A tradicional vizinhança judia, formada no inicio do século 20, é também hoje a mais babélica da metrópole, após receber outras duas correntes migratórias: desde algumas décadas, vieram os coreanos. Recentemente, milhares de bolivianos.
Este lugar limítrofe, encruzilhada de novas e velhas tradições, mais do que um cenário, é parte da linguagem da narrativa de A Tristeza Extraordinária do Leopardo-das-Neves, novo romance de Joca Reiners Terron.
Isto porque este caldo, engrossado pela confusão étnica e temporal, tem a densidade semelhante a da ficção de Terron. O autor matogrossense, estabelecido em São Paulo, mistura gêneros e os tempos das histórias ambiciosamente e com um lirismo nervoso, próprio dos desterrados, dos deslocados no mundo.
Com este barro, Terron moldou o texto de seu nono livro, o ponto alto, até agora, de sua já sólida trajetória de escritor.
A trama hábil e minuciosamente costurada mistura terror psicológico com brutalização suprema. Realismo insone com a névoa da memória. Edgar Allan Poe com Nastassja Kinski.
Em uma narrativa com forma de inquérito policial, um insone escrivão de polícia sintetiza a matéria da memória dos depoimentos dos díspares personagens envolvidos em uma série de crimes.
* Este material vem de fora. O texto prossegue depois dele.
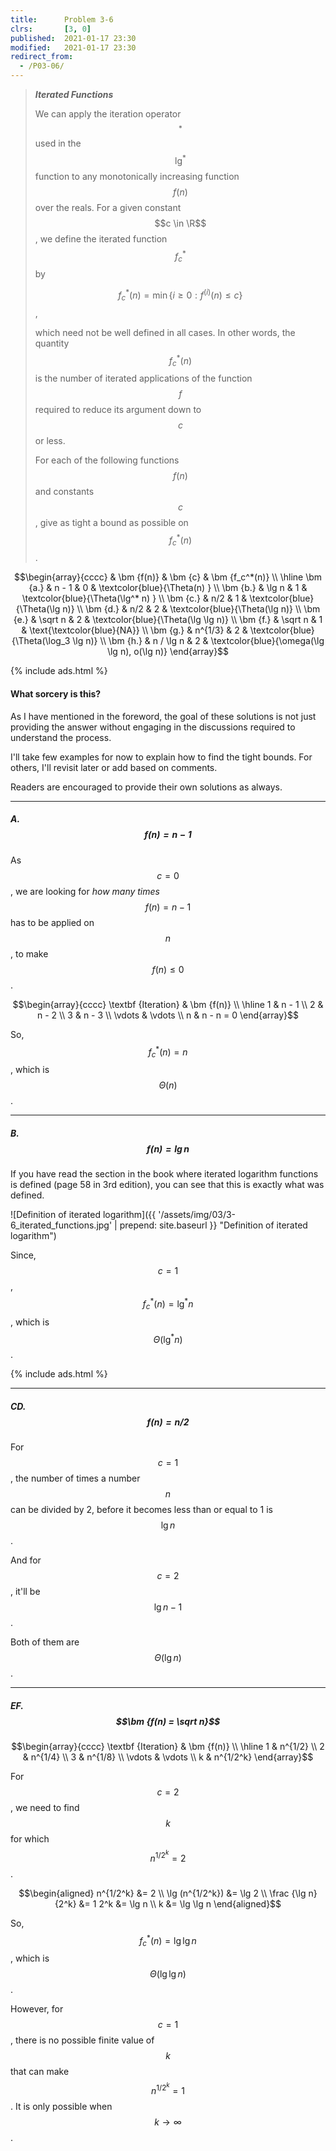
 ```yaml
---
title:      Problem 3-6
clrs:       [3, 0]
published:  2021-01-17 23:30
modified:   2021-01-17 23:30
redirect_from:
  - /P03-06/
---
```


> ***Iterated Functions***
>
> We can apply the iteration operator $$^*$$ used in the $$\lg^*$$ function to any monotonically increasing function $$f(n)$$ over the reals. For a given constant $$c \in \R$$, we define the iterated function $$f_c^*$$ by
>
> $$f_c^*(n) = \min\{ i \geq 0 : f^{(i)}(n) \leq c \}$$,
>
> which need not be well defined in all cases. In other words, the quantity $$f_c^*(n)$$ is the number of iterated applications of the function $$f$$ required to reduce its argument down to $$c$$ or less.
>
> For each of the following functions $$f(n)$$ and constants $$c$$, give as tight a bound as possible on $$f_c^*(n)$$.

$$\begin{array}{cccc}
         & \bm {f(n)} & \bm {c}     &  \bm {f_c^*(n)} \\
\hline
\bm {a.} & n - 1      & 0           & \textcolor{blue}{\Theta(n) }      \\
\bm {b.} & \lg n      & 1           & \textcolor{blue}{\Theta(\lg^* n) }      \\
\bm {c.} & n/2        & 1           & \textcolor{blue}{\Theta(\lg n)}      \\
\bm {d.} & n/2        & 2           & \textcolor{blue}{\Theta(\lg n)}      \\
\bm {e.} & \sqrt n    & 2           & \textcolor{blue}{\Theta(\lg \lg n)}      \\
\bm {f.} & \sqrt n    & 1           & \text{\textcolor{blue}{NA}}      \\
\bm {g.} & n^{1/3}    & 2           & \textcolor{blue}{\Theta(\log_3 \lg n)}      \\
\bm {h.} & n / \lg n  & 2           & \textcolor{blue}{\omega(\lg \lg n), o(\lg n)}
\end{array}$$

{% include ads.html %}

#### What sorcery is this?

As I have mentioned in the foreword, the goal of these solutions is not just providing the answer without engaging in the discussions required to understand the process.

I'll take few examples for now to explain how to find the tight bounds. For others, I'll revisit later or add based on comments.

Readers are encouraged to provide their own solutions as always.

___

##### A. $$\bm {f(n) = n - 1}$$

As $$c = 0$$, we are looking for _how many times_ $$f(n) = n - 1$$ has to be applied on $$n$$, to make $$f(n) \leq 0$$.

$$\begin{array}{cccc}
\textbf {Iteration} & \bm {f(n)} \\
\hline
1                   & n - 1      \\
2                   & n - 2      \\
3                   & n - 3      \\
\vdots              & \vdots     \\
n                   & n - n = 0  
\end{array}$$

So, $$f_c^*(n) = n$$, which is $$\Theta(n)$$.

___

##### B. $$\bm {f(n) = \lg n}$$

If you have read the section in the book where iterated logarithm functions is defined (page 58 in 3rd edition), you can see that this is exactly what was defined.

![Definition of iterated logarithm]({{ '/assets/img/03/3-6_iterated_functions.jpg' | prepend: site.baseurl }} "Definition of iterated logarithm")

Since, $$c = 1$$, $$f_c^*(n) = \lg^* n$$, which is $$\Theta(\lg^* n)$$.

{% include ads.html %}

___

##### CD. $$\bm {f(n) = n/2}$$

For $$c = 1$$, the number of times a number $$n$$ can be divided by 2, before it becomes less than or equal to 1 is $$\lg n$$.

And for $$c = 2$$, it'll be $$\lg n - 1$$.

Both of them are $$\Theta(\lg n)$$.

___

##### EF. $$\bm {f(n) = \sqrt n}$$

$$\begin{array}{cccc}
\textbf {Iteration} & \bm {f(n)} \\
\hline
1                   & n^{1/2}      \\
2                   & n^{1/4}      \\
3                   & n^{1/8}      \\
\vdots              & \vdots     \\
k                   & n^{1/2^k}  
\end{array}$$

For $$c = 2$$, we need to find $$k$$ for which $$n^{1/2^k} = 2$$.

$$\begin{aligned}
n^{1/2^k}           &= 2 \\
\lg (n^{1/2^k})     &= \lg 2 \\
\frac {\lg n} {2^k} &= 1
2^k                 &= \lg n \\
k                   &= \lg \lg n
\end{aligned}$$

So, $$f_c^*(n) = \lg \lg n$$, which is $$\Theta(\lg \lg n)$$.

However, for $$c = 1$$, there is no possible finite value of $$k$$ that can make $$n^{1/2^k} = 1$$. It is only possible when $$k \to \infty$$.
Ele mesmo (o narrador) é um deles, filho de um casamento maldito para a comunidade judia de seu pai, agora ancião e demente. Há ainda uma enfermeira de pacientes terminais que atende uma criança muito peculiar. E também toda uma rede de personagens da fauna local, como velhos agiotas e um taxista fã de música antiga que treina cães assassinos.
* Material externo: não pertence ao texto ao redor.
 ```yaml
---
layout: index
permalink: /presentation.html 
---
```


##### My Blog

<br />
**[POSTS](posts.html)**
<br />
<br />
O livro todo oscila entre a noite e o dia, o sono e a vigília período em que a memória pode ser traiçoeira e mortal como um felino das neves russas.
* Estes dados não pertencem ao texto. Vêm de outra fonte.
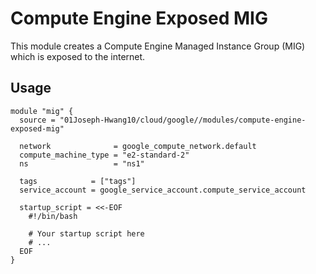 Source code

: # Compute Engine Exposed MIG

This module creates a Compute Engine Managed Instance Group (MIG) which is exposed to the internet.

## Usage

```hcl
module "mig" {
  source = "01Joseph-Hwang10/cloud/google//modules/compute-engine-exposed-mig"

  network              = google_compute_network.default
  compute_machine_type = "e2-standard-2"
  ns                   = "ns1"

  tags            = ["tags"]
  service_account = google_service_account.compute_service_account

  startup_script = <<-EOF
    #!/bin/bash
    
    # Your startup script here
    # ...
  EOF
}
```
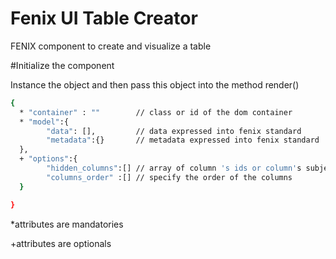 Fenix UI Table Creator
========================
FENIX component to create and visualize a table


#Initialize the component

Instance the object and then pass this object into the method render()
```bash
{
  * "container" : ""        // class or id of the dom container
  * "model":{
        "data": [],         // data expressed into fenix standard
        "metadata":{}       // metadata expressed into fenix standard
  },
  + "options":{
        "hidden_columns":[] // array of column 's ids or column's subjects
        "columns_order" :[] // specify the order of the columns
  }

}
```
*attributes are mandatories

+attributes are optionals

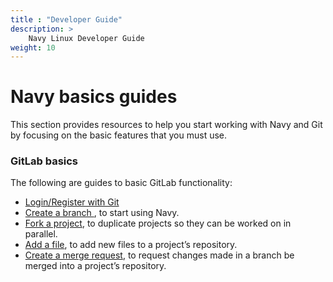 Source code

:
 ```yaml
---
title : "Developer Guide"
description: >
    Navy Linux Developer Guide
weight: 10
---
```

# Navy basics guides
This section provides resources to help you start working with Navy and Git by focusing on the basic features that you must use.

### GitLab basics
The following are guides to basic GitLab functionality:

* [Login/Register with Git ](/wiki/developer-guide/login-register/)
* [Create a branch ](/wiki/developer-guide/create-branch/) , to start using Navy.
* [Fork a project](/wiki/developer-guide/folk-project/), to duplicate projects so they can be worked on in parallel.
* [Add a file](/wiki/developer-guide/add-file/), to add new files to a project’s repository.
* [Create a merge request](/wiki/developer-guide/merge-request/), to request changes made in a branch be merged into a project’s repository.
"Esse tema percorre todos os meus livros, sou intrigado pela capacidade humana de deformar a realidade para superar a dor", explica Terron, em entrevista por e-mail à Gazeta do Povo.
Em tempos de emissão exagerada, em que toneladas de livros grossos com pouco a dizer são lançados, Terron apresenta um texto enxuto em que combina suspense que pega o leitor pelo estômago com seu peculiar humor seco e cínico para se ocupar de temas como o tempo, a morte e a condição animal da existência humana.
"Sempre ambicionei escrever uma novela perfeita, assim como são Estrela Distante, de Roberto Bolaño, ou Viver é Prejudicial à Saúde, de Jamil Snege Se consegui, só o leitor pode dizer. Mas o escritor deve ser dotado de ambição. Sem isso, melhor nem sentar para escrever", revela.